We acknowledge several study limitations: we only recruited 61% patients from the eligible cohort, and a larger sample size would have increased the power to identify a lower frequency of activating TSHR mutation. We did not have data on Doppler thyroid ultrasound or thyroid‐stimulating immunoglobulin to exclude Graves’ disease. Although these two tests would have reduced the number of eligible patients, it would not have changed the results of our study due to the inclusive nature of our study eligibility criteria. We excluded patients with multinodular goitre in our study as it is seen in <15% of individual with activating TSHR mutation. This along with relatively common occurrence of nongenetic multinodular goitre in adult population would have provided very low positive predictive value of multinodular goitre to identify TSHR mutation.2 We also did not take the treatment history of patients (eg, relapse after antithyroid drug treatment) into consideration when selecting potential participants as we wanted to establish the utility of genetic testing at the time of diagnosis during routine clinical care.

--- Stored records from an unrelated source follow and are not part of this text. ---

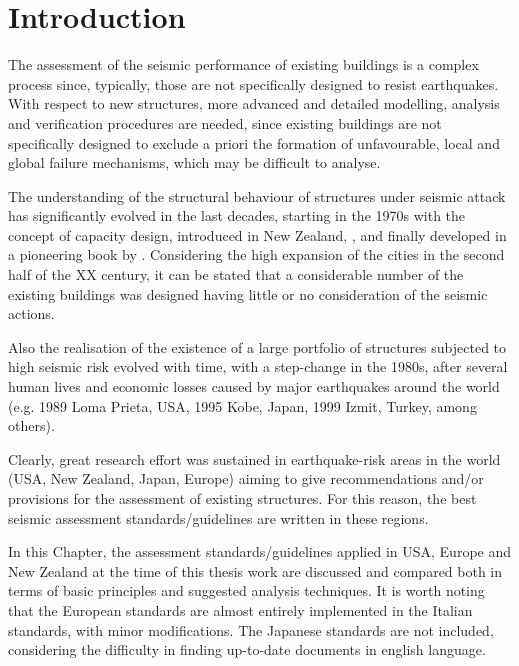 \section{Introduction}



The assessment of the seismic performance of existing buildings is a complex process since, typically, those are not specifically designed to resist earthquakes. With respect to new structures, more advanced and detailed modelling, analysis and verification procedures are needed, since existing buildings are not specifically designed to exclude a priori the formation of unfavourable, local and global failure mechanisms, which may be difficult to analyse.

The understanding of the structural behaviour of structures under seismic attack has significantly evolved in the last decades, starting in the 1970s with the concept of capacity design, introduced in New Zealand, \cite{hollings1969}, and finally developed in a pioneering book by \cite{park1975}. Considering the high expansion of the cities in the second half of the XX century, it can be stated that a considerable number of the existing buildings was designed having little or no consideration of the seismic actions.

Also the realisation of the existence of a large portfolio of structures subjected to high seismic risk evolved with time, with a step-change in the 1980s, after several human lives and economic losses caused by major earthquakes around the world (e.g. 1989 Loma Prieta, USA, 1995 Kobe, Japan, 1999 Izmit, Turkey, among others).

Clearly, great research effort was sustained in earthquake-risk areas in the world (USA, New Zealand, Japan, Europe) aiming to give recommendations and/or provisions for the assessment of existing structures. For this reason, the best seismic assessment standards/guidelines are written in these regions.

In this Chapter, the assessment standards/guidelines applied in USA, Europe and New Zealand at the time of this thesis work are discussed and compared both in terms of basic principles and suggested analysis techniques. It is worth noting that the European standards are almost entirely implemented in the Italian standards, with minor modifications. The Japanese standards are not included, considering the difficulty in finding up-to-date documents in english language.

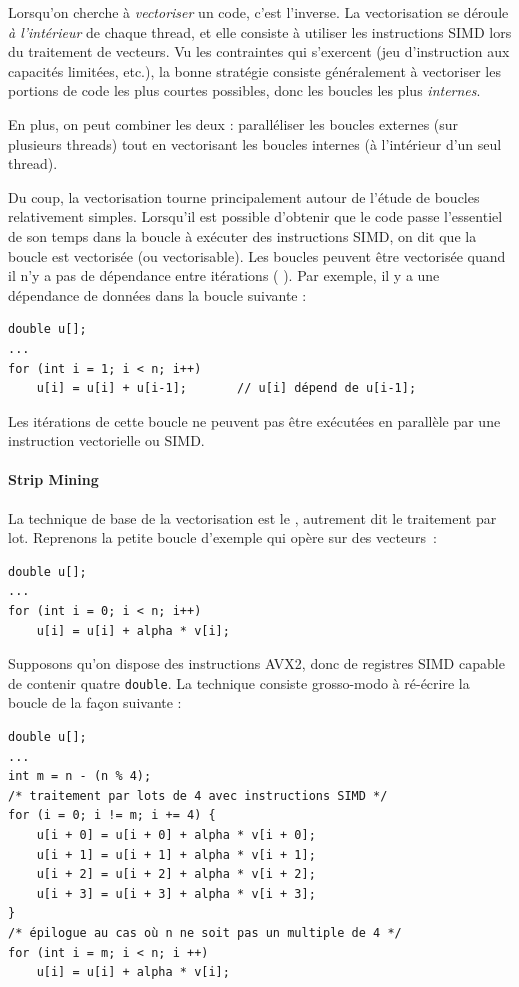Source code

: \medskip

Lorsqu'on cherche à \emph{vectoriser} un code, c'est l'inverse. La vectorisation
se déroule \emph{à l'intérieur} de chaque thread, et elle consiste à utiliser
les instructions SIMD lors du traitement de \og vecteurs\fg. Vu les contraintes
qui s'exercent (jeu d'instruction aux capacités limitées, etc.), la bonne
stratégie consiste généralement à vectoriser les portions de code les plus
courtes possibles, donc les boucles les plus \emph{internes}.

En plus, on peut combiner les deux : paralléliser les boucles externes (sur
plusieurs threads) tout en vectorisant les boucles internes (à l'intérieur d'un
seul thread).

Du coup, la vectorisation tourne principalement autour de l'étude de boucles
relativement simples. Lorsqu'il est possible d'obtenir que le code passe
l'essentiel de son temps dans la boucle à exécuter des instructions SIMD, on dit
que la boucle est vectorisée (ou vectorisable). Les boucles peuvent être
vectorisée quand il n'y a pas de dépendance entre itérations (\og
{}). Par exemple, il y a une dépendance de
données dans la boucle suivante :
\begin{verbatim}
double u[];
...
for (int i = 1; i < n; i++)
    u[i] = u[i] + u[i-1];       // u[i] dépend de u[i-1];
\end{verbatim}
Les itérations de cette boucle ne peuvent pas être exécutées \og en parallèle\fg
par une instruction vectorielle ou SIMD.


\paragraph{Strip Mining}

La technique de base de la vectorisation est le \og {}\fg,
autrement dit le traitement par lot. Reprenons la petite boucle d'exemple qui
opère sur des vecteurs~:
\begin{verbatim}
double u[];
...
for (int i = 0; i < n; i++)
    u[i] = u[i] + alpha * v[i];
\end{verbatim}

Supposons qu'on dispose des instructions AVX2, donc de registres SIMD capable de
contenir quatre \texttt{double}. La technique consiste grosso-modo à ré-écrire
la boucle de la façon suivante :
\begin{verbatim}
double u[];
...
int m = n - (n % 4);
/* traitement par lots de 4 avec instructions SIMD */
for (i = 0; i != m; i += 4) {
    u[i + 0] = u[i + 0] + alpha * v[i + 0];
    u[i + 1] = u[i + 1] + alpha * v[i + 1];
    u[i + 2] = u[i + 2] + alpha * v[i + 2];
    u[i + 3] = u[i + 3] + alpha * v[i + 3];
}
/* épilogue au cas où n ne soit pas un multiple de 4 */
for (int i = m; i < n; i ++)
    u[i] = u[i] + alpha * v[i];
\end{verbatim}

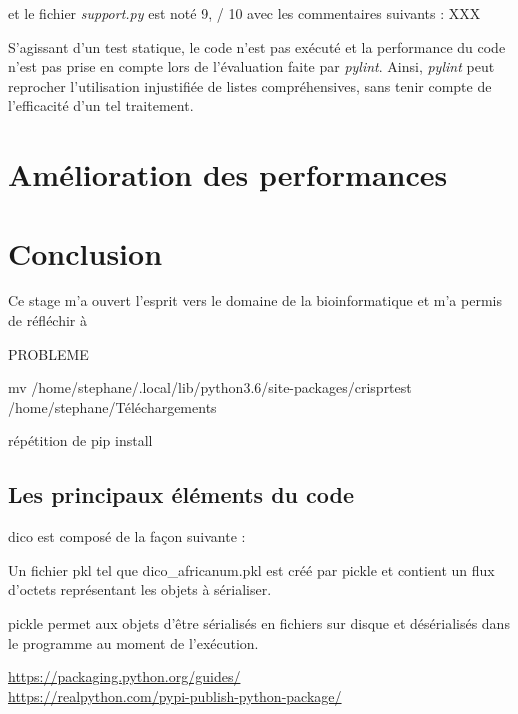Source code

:\documentclass[twoside,a4paper,11pt,frenchb,openany]{report}
\begin{document}
et le fichier \textit{support.py} est noté 9, / 10 avec les commentaires suivants :
XXX

S'agissant d'un test statique, le code n'est pas exécuté et la performance du code n'est pas prise en compte lors de l'évaluation faite par \textit{pylint}. Ainsi, \textit{pylint} peut reprocher l'utilisation injustifiée de listes compréhensives, sans tenir compte de l'efficacité d'un tel traitement.



\chapter{Amélioration des performances}


\chapter*{Conclusion}

Ce stage m'a ouvert l'esprit vers le domaine de la bioinformatique et m'a permis de réfléchir à 

	
	
PROBLEME

mv /home/stephane/.local/lib/python3.6/site-packages/crisprtest /home/stephane/Téléchargements

répétition de pip install
	


\section{Les principaux éléments du code}

dico est composé de la façon suivante :

Un fichier pkl tel que dico\_africanum.pkl est créé par pickle et contient un flux d'octets représentant les objets à sérialiser.

pickle permet aux objets d'être sérialisés en fichiers sur disque et désérialisés dans le programme au moment de l'exécution.
	
	\begin{spacing}{0.5}
		
		\renewcommand{\bibname}{Références}
		\begin{thebibliography}{10}
			\href{https://packaging.python.org/guides/}{https://packaging.python.org/guides/}\\

\href{https://realpython.com/pypi-publish-python-package/}{https://realpython.com/pypi-publish-python-package/}
			
		\end{thebibliography}
	\end{spacing}



\printindex
\end{document}
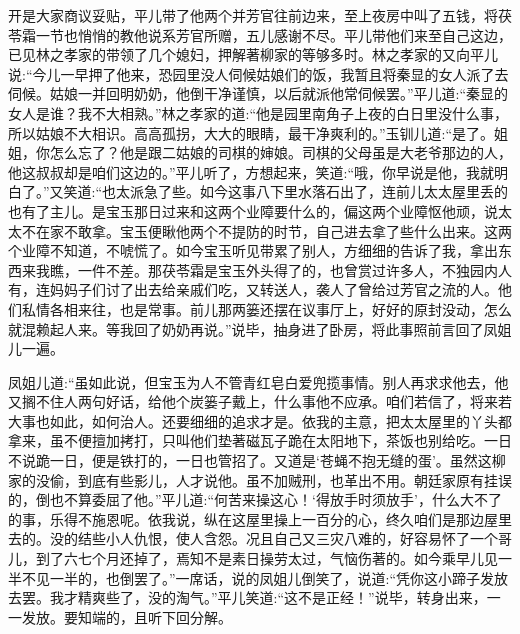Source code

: \begin{parag}
    开是大家商议妥贴，平儿带了他两个并芳官往前边来，至上夜房中叫了五钱，将茯苓霜一节也悄悄的教他说系芳官所赠，五儿感谢不尽。平儿带他们来至自己这边，已见林之孝家的带领了几个媳妇，押解著柳家的等够多时。林之孝家的又向平儿说:“今儿一早押了他来，恐园里没人伺候姑娘们的饭，我暂且将秦显的女人派了去伺候。姑娘一并回明奶奶，他倒干净谨慎，以后就派他常伺候罢。”平儿道:“秦显的女人是谁？我不大相熟。”林之孝家的道:“他是园里南角子上夜的白日里没什么事，所以姑娘不大相识。高高孤拐，大大的眼睛，最干净爽利的。”玉钏儿道:“是了。姐姐，你怎么忘了？他是跟二姑娘的司棋的婶娘。司棋的父母虽是大老爷那边的人，他这叔叔却是咱们这边的。”平儿听了，方想起来，笑道:“哦，你早说是他，我就明白了。”又笑道:“也太派急了些。如今这事八下里水落石出了，连前儿太太屋里丢的也有了主儿。是宝玉那日过来和这两个业障要什么的，偏这两个业障怄他顽，说太太不在家不敢拿。宝玉便瞅他两个不提防的时节，自己进去拿了些什么出来。这两个业障不知道，不唬慌了。如今宝玉听见带累了别人，方细细的告诉了我，拿出东西来我瞧，一件不差。那茯苓霜是宝玉外头得了的，也曾赏过许多人，不独园内人有，连妈妈子们讨了出去给亲戚们吃，又转送人，袭人了曾给过芳官之流的人。他们私情各相来往，也是常事。前儿那两篓还摆在议事厅上，好好的原封没动，怎么就混赖起人来。等我回了奶奶再说。”说毕，抽身进了卧房，将此事照前言回了凤姐儿一遍。
\end{parag}


\begin{parag}
    凤姐儿道:“虽如此说，但宝玉为人不管青红皂白爱兜揽事情。别人再求求他去，他又搁不住人两句好话，给他个炭篓子戴上，什么事他不应承。咱们若信了，将来若大事也如此，如何治人。还要细细的追求才是。依我的主意，把太太屋里的丫头都拿来，虽不便擅加拷打，只叫他们垫著磁瓦子跪在太阳地下，茶饭也别给吃。一日不说跪一日，便是铁打的，一日也管招了。又道是‘苍蝇不抱无缝的蛋’。虽然这柳家的没偷，到底有些影儿，人才说他。虽不加贼刑，也革出不用。朝廷家原有挂误的，倒也不算委屈了他。”平儿道:“何苦来操这心！‘得放手时须放手’，什么大不了的事，乐得不施恩呢。依我说，纵在这屋里操上一百分的心，终久咱们是那边屋里去的。没的结些小人仇恨，使人含怨。况且自己又三灾八难的，好容易怀了一个哥儿，到了六七个月还掉了，焉知不是素日操劳太过，气恼伤著的。如今乘早儿见一半不见一半的，也倒罢了。”一席话，说的凤姐儿倒笑了，说道:“凭你这小蹄子发放去罢。我才精爽些了，没的淘气。”平儿笑道:“这不是正经！”说毕，转身出来，一一发放。要知端的，且听下回分解。
\end{parag}
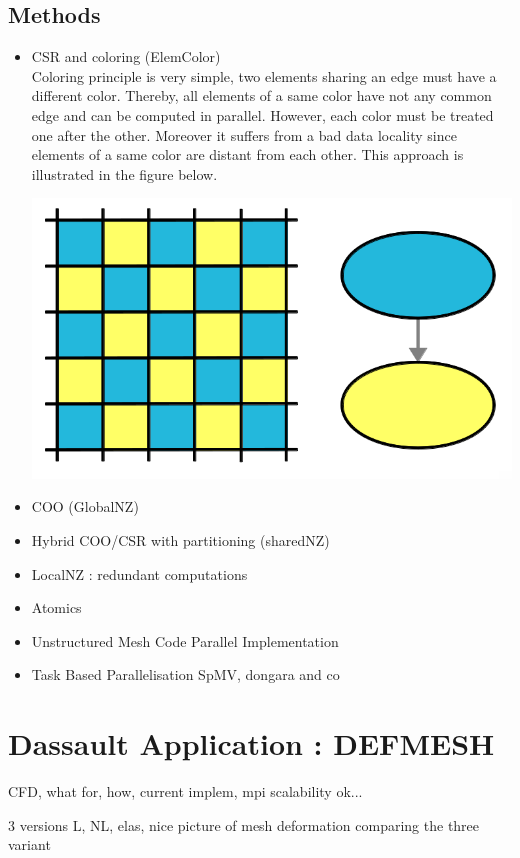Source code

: \documentclass{IOS-Book-Article}
\begin{document}
\subsection{Methods}
\begin{itemize}
 \item CSR and coloring (ElemColor)\\
 Coloring principle is very simple, two elements sharing an edge must have a different color.
 Thereby, all elements of a same color have not any common edge and can be computed in parallel.
 However, each color must be treated one after the other. Moreover it suffers from a bad data locality since elements of a same color are distant from each other.
 This approach is illustrated in the figure below.
 \begin{center}
  \includegraphics[scale=0.25]{Coloring_approach.png}
 \end{center}
 \item COO (GlobalNZ)
 \item Hybrid COO/CSR with partitioning (sharedNZ)
 \item LocalNZ : redundant computations
 \item Atomics
 \item Unstructured Mesh Code Parallel Implementation
 \item Task Based Parallelisation SpMV, dongara and co \cite{MPI_task}
\end{itemize}

\section{Dassault Application : DEFMESH}

CFD, what for, how, current implem, mpi scalability ok...

3 versions L, NL, elas, nice picture of mesh deformation comparing the three variant
\end{document}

In conclusion, our systematic assessments of adult Caucasian patients with hyperthyroidism showed that activating TSHR gene mutations are a rare cause of nonautoimmune hyperthyroidism. Our results do not support the routine genetic testing for adult patients with hyperthyroidism showing diffuse uptake on scintigraphy but lacking autoimmune features of Graves’ disease.

CONFLICT OF INTEREST

The authors report no conflict of interests that could be perceived as prejudicing the impartiality of the research reported.

AUTHORS’ CONTRIBUTIONS

KAP and BV designed the study; wrote the first draft of the manuscript, which was modified by all authors; and are the guarantors of this work and, as such, had full access to all the data in the study and take responsibility for the integrity of the data and the accuracy of the data analysis. KAP, BK VP researched data. KAP, BK, AA, TB, AT, SC, ID helped in data collection and study recruitment. CT did the genetic analysis. All authors contributed to the discussion and reviewed or edited the manuscript.